> **Problem to solve**:
Nothing but the text of the records should come back; copy it exactly and leave the pictures out.

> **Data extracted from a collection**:
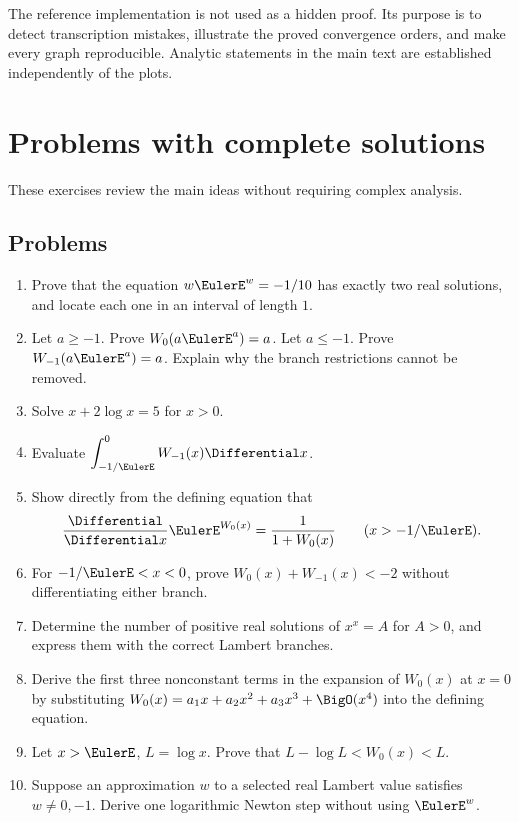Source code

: \documentclass[11pt]{article}
\theoremstyle{remark}
\begin{document}


The reference implementation is not used as a hidden proof.  Its purpose is
to detect transcription mistakes, illustrate the proved convergence orders,
and make every graph reproducible.  Analytic statements in the main text are
established independently of the plots.

\section{Problems with complete solutions}\label{app:problems}

These exercises review the main ideas without requiring complex analysis.

\subsection*{Problems}
\begin{enumerate}[label=\textbf{P\arabic*.},leftmargin=*]
\item Prove that the equation \(w\EulerE^w=-1/10\) has exactly two real
solutions, and locate each one in an interval of length \(1\).

\item Let \(a\geq-1\).  Prove \(W_0(a\EulerE^a)=a\).  Let \(a\leq-1\).
Prove \(W_{-1}(a\EulerE^a)=a\).  Explain why the branch restrictions cannot be
removed.

\item Solve \(x+2\log x=5\) for \(x>0\).

\item Evaluate
\(\displaystyle\int_{-1/\EulerE}^{0}W_{-1}(x)\Differential x\).

\item Show directly from the defining equation that
\[
       \frac{\Differential}{\Differential x}\EulerE^{W_0(x)}
       =\frac1{1+W_0(x)}
       \qquad(x>-1/\EulerE).
\]

\item For \(-1/\EulerE<x<0\), prove
\(W_0(x)+W_{-1}(x)<-2\) without differentiating either branch.

\item Determine the number of positive real solutions of \(x^x=A\) for
\(A>0\), and express them with the correct Lambert branches.

\item Derive the first three nonconstant terms in the expansion of
\(W_0(x)\) at \(x=0\) by substituting
\(W_0(x)=a_1x+a_2x^2+a_3x^3+\BigO(x^4)\) into the defining equation.

\item Let \(x>\EulerE\), \(L=\log x\).  Prove that
\(L-\log L<W_0(x)<L\).

\item Suppose an approximation \(w\) to a selected real Lambert value
satisfies \(w\neq0,-1\).  Derive one logarithmic Newton step without using
\(\EulerE^w\).
\end{enumerate}
\end{document}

> **Response to the exercise**:
Source code

: \documentclass[11pt]{article}
\theoremstyle{remark}
\begin{document}


The reference implementation is not used as a hidden proof.  Its purpose is
to detect transcription mistakes, illustrate the proved convergence orders,
and make every graph reproducible.  Analytic statements in the main text are
established independently of the plots.

\section{Problems with complete solutions}\label{app:problems}

These exercises review the main ideas without requiring complex analysis.

\subsection*{Problems}
\begin{enumerate}[label=\textbf{P\arabic*.},leftmargin=*]
\item Prove that the equation \(w\EulerE^w=-1/10\) has exactly two real
solutions, and locate each one in an interval of length \(1\).

\item Let \(a\geq-1\).  Prove \(W_0(a\EulerE^a)=a\).  Let \(a\leq-1\).
Prove \(W_{-1}(a\EulerE^a)=a\).  Explain why the branch restrictions cannot be
removed.

\item Solve \(x+2\log x=5\) for \(x>0\).

\item Evaluate
\(\displaystyle\int_{-1/\EulerE}^{0}W_{-1}(x)\Differential x\).

\item Show directly from the defining equation that
\[
       \frac{\Differential}{\Differential x}\EulerE^{W_0(x)}
       =\frac1{1+W_0(x)}
       \qquad(x>-1/\EulerE).
\]

\item For \(-1/\EulerE<x<0\), prove
\(W_0(x)+W_{-1}(x)<-2\) without differentiating either branch.

\item Determine the number of positive real solutions of \(x^x=A\) for
\(A>0\), and express them with the correct Lambert branches.

\item Derive the first three nonconstant terms in the expansion of
\(W_0(x)\) at \(x=0\) by substituting
\(W_0(x)=a_1x+a_2x^2+a_3x^3+\BigO(x^4)\) into the defining equation.

\item Let \(x>\EulerE\), \(L=\log x\).  Prove that
\(L-\log L<W_0(x)<L\).

\item Suppose an approximation \(w\) to a selected real Lambert value
satisfies \(w\neq0,-1\).  Derive one logarithmic Newton step without using
\(\EulerE^w\).
\end{enumerate}
\end{document}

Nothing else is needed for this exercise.